### WHAT THE EXERCISE ASKS
Scan the records for the string "breakingnews" and copy every line that holds it.

START SUPPLIED MATERIAL

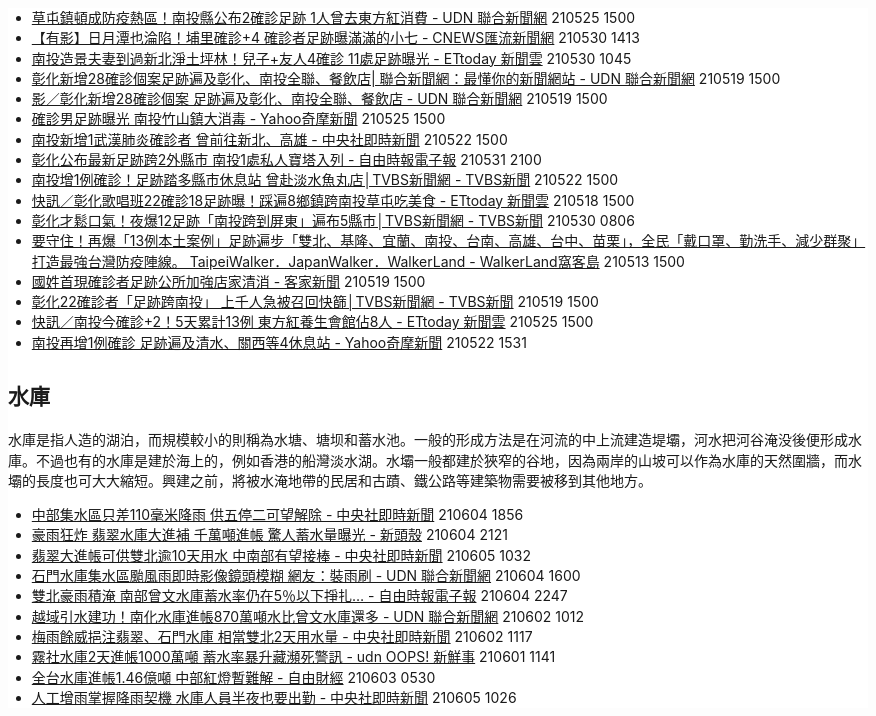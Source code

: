 - [草屯鎮頓成防疫熱區！南投縣公布2確診足跡 1人曾去東方紅消費 - UDN 聯合新聞網](https://udn.com/news/story/120940/5484489 "草屯鎮頓成防疫熱區！南投縣公布2確診足跡 1人曾去東方紅消費 - UDN 聯合新聞網") 210525 1500
- [【有影】日月潭也淪陷！埔里確診+4 確診者足跡曝滿滿的小七 - CNEWS匯流新聞網](https://cnews.com.tw/200210530a02/ "【有影】日月潭也淪陷！埔里確診+4 確診者足跡曝滿滿的小七 - CNEWS匯流新聞網") 210530 1413
- [南投造景夫妻到過新北淨土坪林！兒子+友人4確診 11處足跡曝光 - ETtoday 新聞雲](https://www.ettoday.net/news/20210530/1994499.htm "南投造景夫妻到過新北淨土坪林！兒子+友人4確診 11處足跡曝光 - ETtoday 新聞雲") 210530 1045
- [彰化新增28確診個案足跡遍及彰化、南投全聯、餐飲店| 聯合新聞網：最懂你的新聞網站 - UDN 聯合新聞網](https://udn.com/news/story/7934/5470316 "彰化新增28確診個案足跡遍及彰化、南投全聯、餐飲店| 聯合新聞網：最懂你的新聞網站 - UDN 聯合新聞網") 210519 1500
- [影／彰化新增28確診個案 足跡遍及彰化、南投全聯、餐飲店 - UDN 聯合新聞網](https://udn.com/news/story/122173/5470316 "影／彰化新增28確診個案 足跡遍及彰化、南投全聯、餐飲店 - UDN 聯合新聞網") 210519 1500
- [確診男足跡曝光 南投竹山鎮大消毒 - Yahoo奇摩新聞](https://tw.news.yahoo.com/%E7%A2%BA%E8%A8%BA%E7%94%B7%E8%B6%B3%E8%B7%A1%E6%9B%9D%E5%85%89-%E5%8D%97%E6%8A%95%E7%AB%B9%E5%B1%B1%E9%8E%AE%E5%A4%A7%E6%B6%88%E6%AF%92-031400367.html "確診男足跡曝光 南投竹山鎮大消毒 - Yahoo奇摩新聞") 210525 1500
- [南投新增1武漢肺炎確診者 曾前往新北、高雄 - 中央社即時新聞](https://www.cna.com.tw/news/aloc/202105220132.aspx "南投新增1武漢肺炎確診者 曾前往新北、高雄 - 中央社即時新聞") 210522 1500
- [彰化公布最新足跡跨2外縣市 南投1處私人寶塔入列 - 自由時報電子報](https://news.ltn.com.tw/news/life/breakingnews/3553056 "彰化公布最新足跡跨2外縣市 南投1處私人寶塔入列 - 自由時報電子報") 210531 2100
- [南投增1例確診！足跡踏多縣市休息站 曾赴淡水魚丸店│TVBS新聞網 - TVBS新聞](https://news.tvbs.com.tw/life/1514402 "南投增1例確診！足跡踏多縣市休息站 曾赴淡水魚丸店│TVBS新聞網 - TVBS新聞") 210522 1500
- [快訊／彰化歌唱班22確診18足跡曝！踩遍8鄉鎮跨南投草屯吃美食 - ETtoday 新聞雲](https://www.ettoday.net/news/20210518/1985147.htm "快訊／彰化歌唱班22確診18足跡曝！踩遍8鄉鎮跨南投草屯吃美食 - ETtoday 新聞雲") 210518 1500
- [彰化才鬆口氣！夜爆12足跡「南投跨到屏東」遍布5縣市│TVBS新聞網 - TVBS新聞](https://news.tvbs.com.tw/life/1518817 "彰化才鬆口氣！夜爆12足跡「南投跨到屏東」遍布5縣市│TVBS新聞網 - TVBS新聞") 210530 0806
- [要守住！再爆「13例本土案例」足跡遍步「雙北、基隆、宜蘭、南投、台南、高雄、台中、苗栗」，全民「戴口罩、勤洗手、減少群聚」打造最強台灣防疫陣線。 TaipeiWalker．JapanWalker．WalkerLand - WalkerLand窩客島](https://www.walkerland.com.tw/subject/view/299484 "要守住！再爆「13例本土案例」足跡遍步「雙北、基隆、宜蘭、南投、台南、高雄、台中、苗栗」，全民「戴口罩、勤洗手、減少群聚」打造最強台灣防疫陣線。 TaipeiWalker．JapanWalker．WalkerLand - WalkerLand窩客島") 210513 1500
- [國姓首現確診者足跡公所加強店家清消 - 客家新聞](http://www.hakkatv.org.tw/news/205560 "國姓首現確診者足跡公所加強店家清消 - 客家新聞") 210519 1500
- [彰化22確診者「足跡跨南投」 上千人急被召回快篩│TVBS新聞網 - TVBS新聞](https://news.tvbs.com.tw/life/1512212 "彰化22確診者「足跡跨南投」 上千人急被召回快篩│TVBS新聞網 - TVBS新聞") 210519 1500
- [快訊／南投今確診+2！5天累計13例 東方紅養生會館佔8人 - ETtoday 新聞雲](https://www.ettoday.net/news/20210525/1990586.htm "快訊／南投今確診+2！5天累計13例 東方紅養生會館佔8人 - ETtoday 新聞雲") 210525 1500
- [南投再增1例確診 足跡遍及清水、關西等4休息站 - Yahoo奇摩新聞](https://tw.news.yahoo.com/%E5%8D%97%E6%8A%95%E5%86%8D%E5%A2%9E1%E4%BE%8B%E7%A2%BA%E8%A8%BA-%E8%B6%B3%E8%B7%A1%E9%81%8D%E5%8F%8A%E6%B8%85%E6%B0%B4-%E9%97%9C%E8%A5%BF4%E4%BC%91%E6%81%AF%E7%AB%99-073116256.html "南投再增1例確診 足跡遍及清水、關西等4休息站 - Yahoo奇摩新聞") 210522 1531

## 水庫

水庫是指人造的湖泊，而規模較小的則稱為水塘、塘坝和蓄水池。一般的形成方法是在河流的中上流建造堤壩，河水把河谷淹没後便形成水庫。不過也有的水庫是建於海上的，例如香港的船灣淡水湖。水壩一般都建於狹窄的谷地，因為兩岸的山坡可以作為水庫的天然圍牆，而水壩的長度也可大大縮短。興建之前，將被水淹地帶的民居和古蹟、鐵公路等建築物需要被移到其他地方。


- [中部集水區只差110毫米降雨 供五停二可望解除 - 中央社即時新聞](https://www.cna.com.tw/news/firstnews/202106040298.aspx "中部集水區只差110毫米降雨 供五停二可望解除 - 中央社即時新聞") 210604 1856
- [豪雨狂炸 翡翠水庫大進補 千萬噸進帳 驚人蓄水量曝光 - 新頭殼](https://newtalk.tw/news/view/2021-06-04/584465 "豪雨狂炸 翡翠水庫大進補 千萬噸進帳 驚人蓄水量曝光 - 新頭殼") 210604 2121
- [翡翠大進帳可供雙北逾10天用水 中南部有望接棒 - 中央社即時新聞](https://www.cna.com.tw/news/firstnews/202106050037.aspx "翡翠大進帳可供雙北逾10天用水 中南部有望接棒 - 中央社即時新聞") 210605 1032
- [石門水庫集水區颱風雨即時影像鏡頭模糊 網友：裝雨刷 - UDN 聯合新聞網](https://udn.com/news/story/7324/5509341 "石門水庫集水區颱風雨即時影像鏡頭模糊 網友：裝雨刷 - UDN 聯合新聞網") 210604 1600
- [雙北豪雨積淹 南部曾文水庫蓄水率仍在5％以下掙扎… - 自由時報電子報](https://news.ltn.com.tw/news/life/breakingnews/3558671 "雙北豪雨積淹 南部曾文水庫蓄水率仍在5％以下掙扎… - 自由時報電子報") 210604 2247
- [越域引水建功！南化水庫進帳870萬噸水比曾文水庫還多 - UDN 聯合新聞網](https://udn.com/news/story/7326/5502545 "越域引水建功！南化水庫進帳870萬噸水比曾文水庫還多 - UDN 聯合新聞網") 210602 1012
- [梅雨餘威挹注翡翠、石門水庫 相當雙北2天用水量 - 中央社即時新聞](https://www.cna.com.tw/news/firstnews/202106020072.aspx "梅雨餘威挹注翡翠、石門水庫 相當雙北2天用水量 - 中央社即時新聞") 210602 1117
- [霧社水庫2天進帳1000萬噸 蓄水率暴升藏瀕死警訊 - udn OOPS! 新鮮事](https://udn.com/news/story/7325/5500099 "霧社水庫2天進帳1000萬噸 蓄水率暴升藏瀕死警訊 - udn OOPS! 新鮮事") 210601 1141
- [全台水庫進帳1.46億噸 中部紅燈暫難解 - 自由財經](https://ec.ltn.com.tw/article/paper/1452535 "全台水庫進帳1.46億噸 中部紅燈暫難解 - 自由財經") 210603 0530
- [人工增雨掌握降雨契機 水庫人員半夜也要出勤 - 中央社即時新聞](https://www.cna.com.tw/news/ahel/202106050033.aspx "人工增雨掌握降雨契機 水庫人員半夜也要出勤 - 中央社即時新聞") 210605 1026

END SUPPLIED MATERIAL

### SOLUTION BELOW
- [彰化公布最新足跡跨2外縣市 南投1處私人寶塔入列 - 自由時報電子報](https://news.ltn.com.tw/news/life/breakingnews/3553056 "彰化公布最新足跡跨2外縣市 南投1處私人寶塔入列 - 自由時報電子報") 210531 2100
- [雙北豪雨積淹 南部曾文水庫蓄水率仍在5％以下掙扎… - 自由時報電子報](https://news.ltn.com.tw/news/life/breakingnews/3558671 "雙北豪雨積淹 南部曾文水庫蓄水率仍在5％以下掙扎… - 自由時報電子報") 210604 2247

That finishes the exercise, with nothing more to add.